Getting Schooled In Expense Management


Private faith based schools, marked by increasing costs and dwindling enrollments, need a leg up on managing expenses. And according to Xperience Inc. principal Dennis Toohey, technology – and consortiums of schools banded together for buying power – can help navigate those challenges.

Mention B2B and supply chains and it may be that the most readily conjured imagery focuses on manufacturing or cross-border transactions or bulk orders of everything from nails to paper.

But any business can find efficiencies in how they get the tangible products they need to function, and one area that is ripe for innovation between technology and cost-cutting is education, and specifically parochial education.

In an interview with PYMNTS, Dennis Toohey, principal of Xperience Inc., a procurement consulting firm based in and focused on the Bay area, said “a perfect storm” has arisen in the decades since World War II, resulting in a “dramatic change in the demographics for parochial education” with a significant decrease in the population that would be traditionally fill those school halls, and simply a matter of there being “fewer kids” in the population to take the place of graduating students.

In fact, government statistics show that there will be a declining number of high school age students in the United States through 2024, by as much as 6 percent from levels seen at present. Toohey told PYMNTS that private enrollment in faith-based secondary schools may decline from 1.36 million students to under 1 million within that timeframe. And, as with so many other things in life, tuition costs – and the expenses of running the schools themselves – have been on the rise.

That should be sobering news for Catholic private schools, which, as Toohey maintained, are increasingly being run by people with less experience than might be optimal when it comes to running a small business that really isn’t so small. And yet it remains crucial to keep an eye on expenses, with potentially thousands of items — from pens to books to line items such as salaries — to monitor and a budget against which to track them.

Roughly 20 to 25 percent of expenses tied up in managing a school are in fact controllable, said Toohey, and that of course extends beyond salaries and benefits. For a typical Catholic school, he continued, with a few thousand students, the budget may be $30 million or more on an annual basis, and this implies that as much as $6 million can be examined for cost savings.

Xperience and Puridiom, a procure to pay solutions provider, have partnered to provide spend improvement services to private and faith-based schools through Xperience’s Thesis (aka the spend improvement service), a platform that combines spend analysis and supplier networking to participating schools.

For better spend management, said Toohey, there are a number of best practices that are especially useful in secondary education, and cover supply chains (and thus B2B payments), including prior approval for items, whereas traditionally the model has been an inefficient one, “where people buy items and then submit for reimbursement.”

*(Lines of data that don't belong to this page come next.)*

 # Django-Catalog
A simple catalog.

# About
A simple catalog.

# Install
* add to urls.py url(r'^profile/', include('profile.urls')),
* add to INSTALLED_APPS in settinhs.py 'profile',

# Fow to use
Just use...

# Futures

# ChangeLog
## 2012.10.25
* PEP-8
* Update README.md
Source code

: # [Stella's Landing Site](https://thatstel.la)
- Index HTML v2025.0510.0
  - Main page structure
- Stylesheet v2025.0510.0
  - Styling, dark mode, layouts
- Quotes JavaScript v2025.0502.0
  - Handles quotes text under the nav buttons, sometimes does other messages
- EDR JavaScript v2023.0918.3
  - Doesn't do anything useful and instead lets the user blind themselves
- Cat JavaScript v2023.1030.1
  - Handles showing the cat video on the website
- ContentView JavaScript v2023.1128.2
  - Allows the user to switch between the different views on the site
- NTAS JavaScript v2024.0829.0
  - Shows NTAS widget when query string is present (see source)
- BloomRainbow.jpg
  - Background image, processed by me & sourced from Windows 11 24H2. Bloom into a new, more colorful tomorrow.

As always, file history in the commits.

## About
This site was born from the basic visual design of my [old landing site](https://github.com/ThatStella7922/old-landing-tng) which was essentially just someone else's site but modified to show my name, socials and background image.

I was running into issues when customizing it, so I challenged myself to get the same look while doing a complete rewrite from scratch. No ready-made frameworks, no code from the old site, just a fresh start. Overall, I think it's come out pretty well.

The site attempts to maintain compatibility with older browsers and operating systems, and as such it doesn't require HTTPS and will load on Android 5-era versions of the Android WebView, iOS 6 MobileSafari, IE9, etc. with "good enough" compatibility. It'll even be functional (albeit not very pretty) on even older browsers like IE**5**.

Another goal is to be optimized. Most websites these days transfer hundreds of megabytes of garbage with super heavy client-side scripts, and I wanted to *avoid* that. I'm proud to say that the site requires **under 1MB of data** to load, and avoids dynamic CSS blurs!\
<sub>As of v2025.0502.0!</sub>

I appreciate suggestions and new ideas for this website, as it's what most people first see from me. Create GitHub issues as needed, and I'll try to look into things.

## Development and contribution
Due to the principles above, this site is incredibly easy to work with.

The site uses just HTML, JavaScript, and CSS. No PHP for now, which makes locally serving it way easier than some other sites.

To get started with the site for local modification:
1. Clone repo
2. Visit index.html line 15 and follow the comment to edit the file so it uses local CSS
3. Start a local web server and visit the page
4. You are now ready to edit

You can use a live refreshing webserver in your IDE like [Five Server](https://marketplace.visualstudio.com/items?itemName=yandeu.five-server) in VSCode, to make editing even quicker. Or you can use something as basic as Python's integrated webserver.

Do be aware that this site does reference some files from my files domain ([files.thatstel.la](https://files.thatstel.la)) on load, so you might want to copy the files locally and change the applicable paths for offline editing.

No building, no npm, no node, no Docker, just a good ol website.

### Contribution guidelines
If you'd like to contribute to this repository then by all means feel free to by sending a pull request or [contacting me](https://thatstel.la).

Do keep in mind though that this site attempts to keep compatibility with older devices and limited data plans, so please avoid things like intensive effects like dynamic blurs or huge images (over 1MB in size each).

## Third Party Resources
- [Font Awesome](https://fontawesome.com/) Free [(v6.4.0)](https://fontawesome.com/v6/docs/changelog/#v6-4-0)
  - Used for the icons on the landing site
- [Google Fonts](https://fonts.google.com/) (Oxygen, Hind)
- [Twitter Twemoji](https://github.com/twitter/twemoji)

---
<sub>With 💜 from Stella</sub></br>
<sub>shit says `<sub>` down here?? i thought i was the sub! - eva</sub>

Executives at schools should also make sure to purchase from approved suppliers, and use technology to track expenses and also collaborate with other schools. Toohey noted that consortiums of schools can work together to realize buying power from vendors of scale and size, such as Office Depot.

With the right technology in place, said Toohey, such as bank cards, and push alerts (such as offered by the partnership with Puridiom as mentioned above), expenses can be managed in real time, and cost savings can be realized initially of at least $35 per student annually, with room to grow. One area of potentially significant saving beyond even that tally, he said, remains travel expenses. Many schools have growing travel expenses, as more students come from abroad and there are also trips students (and faculty) take to, say, China or Latin America for educational purposes.